Work instruction = Which of the lines below hold "plamarque"? Please return each one.

Records provided =
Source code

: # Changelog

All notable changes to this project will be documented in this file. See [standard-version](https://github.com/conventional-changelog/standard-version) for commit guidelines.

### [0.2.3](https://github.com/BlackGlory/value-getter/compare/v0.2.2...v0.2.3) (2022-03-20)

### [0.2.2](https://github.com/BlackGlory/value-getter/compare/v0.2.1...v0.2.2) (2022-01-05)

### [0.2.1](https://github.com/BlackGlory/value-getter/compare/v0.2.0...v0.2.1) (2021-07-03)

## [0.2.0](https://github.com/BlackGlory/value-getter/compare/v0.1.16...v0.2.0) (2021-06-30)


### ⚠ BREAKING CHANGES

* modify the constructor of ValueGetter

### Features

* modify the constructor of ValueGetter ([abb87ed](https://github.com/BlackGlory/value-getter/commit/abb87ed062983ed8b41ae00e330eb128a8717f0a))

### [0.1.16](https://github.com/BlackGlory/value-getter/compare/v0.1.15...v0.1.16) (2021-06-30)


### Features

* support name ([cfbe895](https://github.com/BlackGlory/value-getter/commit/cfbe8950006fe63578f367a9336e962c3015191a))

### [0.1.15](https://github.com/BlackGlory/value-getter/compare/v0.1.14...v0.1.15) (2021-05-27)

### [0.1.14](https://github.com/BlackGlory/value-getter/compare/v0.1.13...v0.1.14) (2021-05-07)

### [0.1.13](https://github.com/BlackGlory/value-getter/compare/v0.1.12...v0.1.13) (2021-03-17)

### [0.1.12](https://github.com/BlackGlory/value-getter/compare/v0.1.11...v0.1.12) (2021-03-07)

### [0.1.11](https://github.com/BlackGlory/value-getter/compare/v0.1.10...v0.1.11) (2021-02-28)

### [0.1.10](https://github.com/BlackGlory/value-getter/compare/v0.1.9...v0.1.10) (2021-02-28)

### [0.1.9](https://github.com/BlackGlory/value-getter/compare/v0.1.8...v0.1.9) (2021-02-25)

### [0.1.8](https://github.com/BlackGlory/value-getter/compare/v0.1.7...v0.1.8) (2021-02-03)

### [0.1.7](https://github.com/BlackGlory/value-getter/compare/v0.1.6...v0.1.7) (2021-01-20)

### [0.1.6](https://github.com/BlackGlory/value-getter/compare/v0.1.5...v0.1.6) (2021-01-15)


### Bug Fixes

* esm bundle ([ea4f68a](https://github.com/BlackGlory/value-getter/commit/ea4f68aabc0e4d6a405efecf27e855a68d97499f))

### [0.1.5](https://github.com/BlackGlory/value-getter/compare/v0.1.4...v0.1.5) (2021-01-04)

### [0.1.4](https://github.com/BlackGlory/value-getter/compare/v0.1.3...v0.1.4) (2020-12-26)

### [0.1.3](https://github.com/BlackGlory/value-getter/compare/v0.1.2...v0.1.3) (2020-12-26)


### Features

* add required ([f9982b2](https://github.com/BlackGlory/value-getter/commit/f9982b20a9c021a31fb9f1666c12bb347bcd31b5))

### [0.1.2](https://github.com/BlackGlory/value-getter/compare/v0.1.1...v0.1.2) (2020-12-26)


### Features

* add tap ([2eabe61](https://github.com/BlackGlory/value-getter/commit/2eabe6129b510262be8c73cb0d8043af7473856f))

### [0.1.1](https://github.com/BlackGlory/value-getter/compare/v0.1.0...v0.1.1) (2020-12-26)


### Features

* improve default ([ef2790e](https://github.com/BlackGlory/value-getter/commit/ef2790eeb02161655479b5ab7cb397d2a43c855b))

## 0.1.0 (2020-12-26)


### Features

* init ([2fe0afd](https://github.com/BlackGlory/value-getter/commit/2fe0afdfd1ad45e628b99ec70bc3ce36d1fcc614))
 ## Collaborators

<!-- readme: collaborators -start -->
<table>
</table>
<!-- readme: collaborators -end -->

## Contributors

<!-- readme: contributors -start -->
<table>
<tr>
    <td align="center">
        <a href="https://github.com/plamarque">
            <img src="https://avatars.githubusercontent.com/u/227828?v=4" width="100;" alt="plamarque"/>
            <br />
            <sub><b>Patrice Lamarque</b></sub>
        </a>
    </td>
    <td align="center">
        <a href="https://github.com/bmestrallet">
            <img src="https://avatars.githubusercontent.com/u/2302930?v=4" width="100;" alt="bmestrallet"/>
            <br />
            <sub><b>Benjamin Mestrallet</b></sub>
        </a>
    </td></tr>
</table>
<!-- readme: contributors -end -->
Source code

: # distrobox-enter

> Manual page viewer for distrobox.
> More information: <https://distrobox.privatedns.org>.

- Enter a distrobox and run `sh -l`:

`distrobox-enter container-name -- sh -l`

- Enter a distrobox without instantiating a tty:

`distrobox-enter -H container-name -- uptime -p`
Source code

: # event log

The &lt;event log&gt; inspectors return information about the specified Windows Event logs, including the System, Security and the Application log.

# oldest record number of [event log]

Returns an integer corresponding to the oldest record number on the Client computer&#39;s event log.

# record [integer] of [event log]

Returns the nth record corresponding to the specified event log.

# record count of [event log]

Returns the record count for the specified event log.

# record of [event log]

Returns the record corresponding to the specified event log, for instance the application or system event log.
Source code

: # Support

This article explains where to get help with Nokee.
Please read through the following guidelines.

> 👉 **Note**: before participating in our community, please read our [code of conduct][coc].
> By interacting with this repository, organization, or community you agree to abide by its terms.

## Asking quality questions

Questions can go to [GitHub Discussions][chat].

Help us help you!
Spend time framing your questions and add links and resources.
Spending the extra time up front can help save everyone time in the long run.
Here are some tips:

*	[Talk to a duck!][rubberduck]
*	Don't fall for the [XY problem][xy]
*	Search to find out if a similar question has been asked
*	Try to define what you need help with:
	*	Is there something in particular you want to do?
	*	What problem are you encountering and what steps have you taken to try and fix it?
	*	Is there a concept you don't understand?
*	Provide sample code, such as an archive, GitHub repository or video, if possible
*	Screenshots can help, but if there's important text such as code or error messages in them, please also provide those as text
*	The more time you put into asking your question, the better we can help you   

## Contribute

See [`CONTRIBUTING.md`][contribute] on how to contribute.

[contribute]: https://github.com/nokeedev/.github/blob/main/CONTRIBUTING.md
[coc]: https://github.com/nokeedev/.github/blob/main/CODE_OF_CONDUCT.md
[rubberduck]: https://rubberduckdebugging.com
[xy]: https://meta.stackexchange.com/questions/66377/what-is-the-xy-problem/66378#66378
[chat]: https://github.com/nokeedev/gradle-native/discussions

Written solution =
        <a href="https://github.com/plamarque">
            <img src="https://avatars.githubusercontent.com/u/227828?v=4" width="100;" alt="plamarque"/>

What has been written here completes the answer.